If you’re fond of a good feud, the videogame landscape of the mid-1980s to mid-1990s were a golden era for them. Nintendo vs. Sega is the classic one, not least because Sega went out of their way to bait and belittle Nintendo in much of their advertising; the Amiga vs. Atari ST feud was perhaps overstated by the media at the time but there was undeniably a bit of smoke to that fire, not least because of the intertwined personalities involved in the development of both systems.
For fans of graphical adventure games of a certain age, of course, the Sierra vs. LucasArts question is particularly memorable. It’s an open question how much of a genuine feud it was as far as the individual personalities concerned. I’m unaware of any actual personal rancour between the two studios, though Ron Gilbert’s famous Why Adventure Games Suck manifesto which yielded the guiding principles behind classics such as The Secret of Monkey Island was certainly taking issue with a lot of issues regarded as being distinct hallmarks of Sierra games, and Gilbert even snuck parodies of the infamous Sierra “You have died” messages into The Secret of Monkey Island itself, but I’m unaware of any return fire from Sierra itself. Indeed, a lot of the negative aspects people associate with the Sierra house style – arbitrary deaths, illogical puzzles, the possibility of putting the game into an unwinnable state, and so on – were most endemic in their early games.
In previous GOGathon articles I’ve looked at the Gabriel Knight and Phantasmagoria series.
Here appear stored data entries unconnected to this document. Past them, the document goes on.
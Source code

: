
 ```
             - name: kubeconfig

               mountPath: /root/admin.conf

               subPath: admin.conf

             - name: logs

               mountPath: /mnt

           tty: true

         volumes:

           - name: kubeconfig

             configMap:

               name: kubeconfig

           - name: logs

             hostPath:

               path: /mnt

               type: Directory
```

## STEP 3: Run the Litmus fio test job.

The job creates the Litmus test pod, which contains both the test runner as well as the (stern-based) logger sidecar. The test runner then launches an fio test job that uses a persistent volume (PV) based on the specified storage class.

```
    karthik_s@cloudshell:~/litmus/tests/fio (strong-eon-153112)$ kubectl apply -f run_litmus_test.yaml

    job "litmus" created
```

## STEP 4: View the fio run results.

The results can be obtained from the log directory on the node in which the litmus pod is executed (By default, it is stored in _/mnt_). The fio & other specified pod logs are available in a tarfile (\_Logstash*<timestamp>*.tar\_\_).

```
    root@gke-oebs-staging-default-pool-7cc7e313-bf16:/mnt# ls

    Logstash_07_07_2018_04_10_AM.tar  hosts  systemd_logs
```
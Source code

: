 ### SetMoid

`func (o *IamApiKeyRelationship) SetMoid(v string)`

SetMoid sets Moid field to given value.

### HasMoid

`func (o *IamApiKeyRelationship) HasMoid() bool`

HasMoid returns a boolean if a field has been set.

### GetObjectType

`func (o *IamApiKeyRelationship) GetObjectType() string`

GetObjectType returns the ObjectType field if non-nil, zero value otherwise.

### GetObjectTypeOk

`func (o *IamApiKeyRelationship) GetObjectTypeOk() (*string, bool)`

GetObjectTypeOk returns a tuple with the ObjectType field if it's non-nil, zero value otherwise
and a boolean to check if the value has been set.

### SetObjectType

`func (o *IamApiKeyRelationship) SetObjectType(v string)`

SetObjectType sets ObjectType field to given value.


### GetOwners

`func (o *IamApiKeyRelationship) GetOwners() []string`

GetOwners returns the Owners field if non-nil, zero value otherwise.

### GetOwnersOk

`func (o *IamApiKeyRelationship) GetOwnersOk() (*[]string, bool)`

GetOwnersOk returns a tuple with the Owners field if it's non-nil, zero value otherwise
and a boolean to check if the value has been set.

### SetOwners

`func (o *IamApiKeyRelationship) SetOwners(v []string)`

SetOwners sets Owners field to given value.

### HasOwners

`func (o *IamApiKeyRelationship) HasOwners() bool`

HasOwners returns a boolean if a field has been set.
Notably, death is still possible in both of them, and I’ve come around to the idea that “can’t possibly die” isn’t necessarily a rule which should always be applied to point-and-click adventure design; it was fine for most of LucasArts’ works, which tended to be comedic in tone anyway, but slavishly following LucasArts’ lead without understanding why they did what they did would be just as bad as doing the same for Sierra, and in a horror-genre adventure it’s arguably preferable to have death be possible (and therefore a source of tension) than have a situation where the player can just sit wander about endlessly without progressing anything and never get into any real danger, which will kill tension quickly.